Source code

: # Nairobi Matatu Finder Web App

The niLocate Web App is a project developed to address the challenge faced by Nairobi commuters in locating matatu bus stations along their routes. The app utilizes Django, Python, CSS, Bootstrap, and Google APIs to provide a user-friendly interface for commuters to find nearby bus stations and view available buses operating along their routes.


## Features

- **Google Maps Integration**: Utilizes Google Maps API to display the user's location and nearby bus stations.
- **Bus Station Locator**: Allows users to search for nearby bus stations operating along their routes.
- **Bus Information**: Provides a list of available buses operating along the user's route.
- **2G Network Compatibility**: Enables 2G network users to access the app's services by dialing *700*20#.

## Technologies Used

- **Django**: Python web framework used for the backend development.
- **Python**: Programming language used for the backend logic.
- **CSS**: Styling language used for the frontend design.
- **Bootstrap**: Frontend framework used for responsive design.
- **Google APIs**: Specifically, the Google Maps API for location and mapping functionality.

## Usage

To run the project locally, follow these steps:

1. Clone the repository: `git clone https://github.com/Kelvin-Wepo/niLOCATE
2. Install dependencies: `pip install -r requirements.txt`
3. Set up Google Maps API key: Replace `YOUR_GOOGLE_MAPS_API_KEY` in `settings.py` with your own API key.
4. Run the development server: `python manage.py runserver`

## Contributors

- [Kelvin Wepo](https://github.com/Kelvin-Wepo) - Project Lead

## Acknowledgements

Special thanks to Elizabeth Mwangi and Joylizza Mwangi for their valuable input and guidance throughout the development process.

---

Exercise requirements
In the listing, find every line with the word "Maps" and return it.

Task result
- **Google Maps Integration**: Utilizes Google Maps API to display the user's location and nearby bus stations.
- **Google APIs**: Specifically, the Google Maps API for location and mapping functionality.
3. Set up Google Maps API key: Replace `YOUR_GOOGLE_MAPS_API_KEY` in `settings.py` with your own API key.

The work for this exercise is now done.